It's nice to learn that the government has begun moving at full throttle to tame its foreign exchange spending. Any further delay would have spawned a plethora of woes for the nation amid the ongoing global economic volatilities. As had been expected, the government has found it wise, at least for now, to defer implementation of less-priority development projects. The step is aimed at curtailing spending from its foreign exchange reserves. Disclosing the emergency measure, along with some others, the Finance Minister on Wednesday last unveiled a belt-tightening plan for saving the foreign exchange reserve. Finance Minister AHM Mustafa Kamal was talking to the press after a virtual meeting of the cabinet committee on public procurement on the day. The austerity plan unfolds a day after the Bangladesh Bank slapped restrictions on imports of luxury goods by raising cash LC margin.
In accordance with tightening the letter of credit (LC) rules, the Bangladesh Bank has doubled the requisite margin for all non-essential imports to 50 per cent from 25 per cent. For import of highly exclusive motor vehicles like SUV and Sedan cars as well as electrical and electronic appliances, the LC margins were re-fixed up to a minimum of 75 per cent from 25 per cent. However, a notable feature of the thrift measures is the restrictions on unnecessary foreign trips by government officials. The step is expressly aimed at limiting forex spending.
Evidently alluding to the 'changed global situations', viz. the emerging global economic vulnerabilities, the Finance Minister noted that these decisions were unavoidable. This recognises the fact that the present situation worldwide was not the same but high inflation was hurting all. Undoubtedly, it was a plain recognition of the reality which might start exposing itself in worse-hit sectors. The minister referred to the Russo-Ukrainian war which has disrupted the global supply chain and stoked inflation --- a potent reason for contractionary financial measures. However, he understands that the belt-tightening measures cannot be in place for an indefinite period. As he noted, the nation may put on hold the import of luxury items for two to six months. But he sticks to the measure of non-implementation of the less-urgent development projects. They can be deferred until a suitable time and condition are created. The foreign currency reserves fell to a notable extent in the recent months. It now stands at $44.14 billion, which can meet import bills for around six months.

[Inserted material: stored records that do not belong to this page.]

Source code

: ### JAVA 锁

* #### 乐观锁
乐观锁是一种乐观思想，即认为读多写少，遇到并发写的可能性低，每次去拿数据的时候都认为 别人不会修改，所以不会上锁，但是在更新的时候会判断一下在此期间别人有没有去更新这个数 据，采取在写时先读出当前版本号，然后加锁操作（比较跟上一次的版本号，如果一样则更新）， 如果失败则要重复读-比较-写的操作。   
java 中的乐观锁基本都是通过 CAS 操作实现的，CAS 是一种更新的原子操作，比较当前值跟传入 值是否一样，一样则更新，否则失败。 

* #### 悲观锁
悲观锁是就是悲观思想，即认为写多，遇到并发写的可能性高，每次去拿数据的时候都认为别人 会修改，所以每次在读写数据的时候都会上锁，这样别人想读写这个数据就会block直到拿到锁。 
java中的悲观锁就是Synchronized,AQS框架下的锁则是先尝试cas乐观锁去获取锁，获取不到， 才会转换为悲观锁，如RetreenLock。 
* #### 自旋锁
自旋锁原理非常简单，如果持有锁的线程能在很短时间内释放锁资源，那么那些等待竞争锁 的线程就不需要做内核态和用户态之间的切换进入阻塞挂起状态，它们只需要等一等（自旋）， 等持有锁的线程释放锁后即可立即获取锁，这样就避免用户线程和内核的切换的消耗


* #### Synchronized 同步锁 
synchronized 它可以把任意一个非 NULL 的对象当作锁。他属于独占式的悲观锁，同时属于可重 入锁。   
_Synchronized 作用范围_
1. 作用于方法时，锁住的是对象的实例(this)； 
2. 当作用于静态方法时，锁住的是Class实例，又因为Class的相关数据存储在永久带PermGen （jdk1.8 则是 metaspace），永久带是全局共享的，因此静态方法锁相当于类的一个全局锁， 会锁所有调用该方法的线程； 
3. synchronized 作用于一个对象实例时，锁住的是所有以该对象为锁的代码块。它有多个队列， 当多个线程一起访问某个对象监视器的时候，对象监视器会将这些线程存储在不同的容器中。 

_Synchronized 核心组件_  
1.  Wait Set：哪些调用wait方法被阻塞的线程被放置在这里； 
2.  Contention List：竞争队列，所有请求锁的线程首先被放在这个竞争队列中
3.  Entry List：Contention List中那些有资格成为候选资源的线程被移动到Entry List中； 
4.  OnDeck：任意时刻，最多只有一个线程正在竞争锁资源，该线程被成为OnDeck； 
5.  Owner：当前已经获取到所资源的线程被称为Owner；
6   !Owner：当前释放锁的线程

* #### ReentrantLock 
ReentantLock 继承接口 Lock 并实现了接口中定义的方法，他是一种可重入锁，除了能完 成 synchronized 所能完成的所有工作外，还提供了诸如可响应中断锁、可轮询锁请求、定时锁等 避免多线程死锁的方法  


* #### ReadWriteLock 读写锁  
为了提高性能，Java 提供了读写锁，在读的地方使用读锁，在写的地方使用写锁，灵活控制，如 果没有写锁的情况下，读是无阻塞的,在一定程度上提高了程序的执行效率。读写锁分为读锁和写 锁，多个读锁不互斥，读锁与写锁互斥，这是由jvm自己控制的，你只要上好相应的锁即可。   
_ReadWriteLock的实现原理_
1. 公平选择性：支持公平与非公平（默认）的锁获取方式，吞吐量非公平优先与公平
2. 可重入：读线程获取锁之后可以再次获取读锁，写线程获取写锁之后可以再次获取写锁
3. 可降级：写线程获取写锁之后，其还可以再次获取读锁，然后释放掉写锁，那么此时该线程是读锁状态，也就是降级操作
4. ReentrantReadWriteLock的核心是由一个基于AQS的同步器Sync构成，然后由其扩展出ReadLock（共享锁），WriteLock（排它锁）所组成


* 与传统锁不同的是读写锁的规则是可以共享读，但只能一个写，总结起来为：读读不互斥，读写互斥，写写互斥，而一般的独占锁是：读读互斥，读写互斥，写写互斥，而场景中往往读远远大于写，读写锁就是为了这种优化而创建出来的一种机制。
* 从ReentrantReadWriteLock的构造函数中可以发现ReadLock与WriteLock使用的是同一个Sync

Concurrently, the country's trade gap widened by nearly 64 per cent or $9.69 billion to $24.91 billion during the July-March period of this fiscal year from $15.22 billion in the same period in the last FY. Accordingly, the current account deficit now stands an all-time high at $14.07 billion as the widening trade gap coupled with lower remittance receipts has affected the macro-economic balance, which has given rise to worries among economists. The nation has started figuring out the real shape of the spectres looming over it. It's time it stared them in the face. To overcome any possible slump, the government has rightly focused on the need for not pouring funds into non-vital projects and also taking firm steps against forex depletion.